- _WHAT TO DO_
Find the lines of the listing that contain the string "trained", and return them.
*** RECORDS Section Begins ***
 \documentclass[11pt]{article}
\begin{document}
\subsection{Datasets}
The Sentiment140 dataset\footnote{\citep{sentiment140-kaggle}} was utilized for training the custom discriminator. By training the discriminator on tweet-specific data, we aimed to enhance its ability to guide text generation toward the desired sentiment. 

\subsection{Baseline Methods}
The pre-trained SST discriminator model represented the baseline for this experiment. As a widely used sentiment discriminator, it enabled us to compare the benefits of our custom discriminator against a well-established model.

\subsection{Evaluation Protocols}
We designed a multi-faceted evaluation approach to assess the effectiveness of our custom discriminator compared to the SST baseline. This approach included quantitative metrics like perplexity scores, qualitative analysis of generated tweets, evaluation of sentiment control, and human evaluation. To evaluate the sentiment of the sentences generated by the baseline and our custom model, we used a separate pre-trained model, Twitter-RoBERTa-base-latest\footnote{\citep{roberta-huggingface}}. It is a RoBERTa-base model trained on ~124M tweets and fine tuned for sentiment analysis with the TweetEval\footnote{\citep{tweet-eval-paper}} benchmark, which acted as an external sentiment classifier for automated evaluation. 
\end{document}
*** RECORDS Section Ends ***
*** RECORDS Section Begins ***
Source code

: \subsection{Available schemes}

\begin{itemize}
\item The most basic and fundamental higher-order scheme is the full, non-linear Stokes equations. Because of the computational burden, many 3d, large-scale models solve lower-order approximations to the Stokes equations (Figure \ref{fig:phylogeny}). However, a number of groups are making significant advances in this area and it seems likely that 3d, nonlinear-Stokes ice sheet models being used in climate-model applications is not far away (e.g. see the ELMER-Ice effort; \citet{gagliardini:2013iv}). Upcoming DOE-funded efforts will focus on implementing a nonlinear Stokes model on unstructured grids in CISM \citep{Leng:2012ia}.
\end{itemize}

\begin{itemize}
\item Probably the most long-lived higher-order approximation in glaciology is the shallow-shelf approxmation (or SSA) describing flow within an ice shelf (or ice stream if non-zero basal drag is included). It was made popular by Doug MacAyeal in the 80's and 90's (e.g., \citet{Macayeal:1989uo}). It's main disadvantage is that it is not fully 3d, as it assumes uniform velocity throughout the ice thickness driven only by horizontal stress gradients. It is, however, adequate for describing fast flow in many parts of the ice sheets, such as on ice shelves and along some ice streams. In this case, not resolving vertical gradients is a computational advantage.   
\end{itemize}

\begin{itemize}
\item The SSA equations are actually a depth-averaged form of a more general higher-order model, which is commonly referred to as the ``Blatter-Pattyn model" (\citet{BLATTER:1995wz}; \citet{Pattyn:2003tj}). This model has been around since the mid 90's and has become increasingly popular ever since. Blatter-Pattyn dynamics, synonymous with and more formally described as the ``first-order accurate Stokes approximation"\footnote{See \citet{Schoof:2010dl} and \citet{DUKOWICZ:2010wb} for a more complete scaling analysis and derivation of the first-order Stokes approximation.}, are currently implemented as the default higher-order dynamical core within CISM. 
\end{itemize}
*** RECORDS Section Ends ***
- _EXERCISE RESPONSE_
The pre-trained SST discriminator model represented the baseline for this experiment. As a widely used sentiment discriminator, it enabled us to compare the benefits of our custom discriminator against a well-established model.
We designed a multi-faceted evaluation approach to assess the effectiveness of our custom discriminator compared to the SST baseline. This approach included quantitative metrics like perplexity scores, qualitative analysis of generated tweets, evaluation of sentiment control, and human evaluation. To evaluate the sentiment of the sentences generated by the baseline and our custom model, we used a separate pre-trained model, Twitter-RoBERTa-base-latest\footnote{\citep{roberta-huggingface}}. It is a RoBERTa-base model trained on ~124M tweets and fine tuned for sentiment analysis with the TweetEval\footnote{\citep{tweet-eval-paper}} benchmark, which acted as an external sentiment classifier for automated evaluation. 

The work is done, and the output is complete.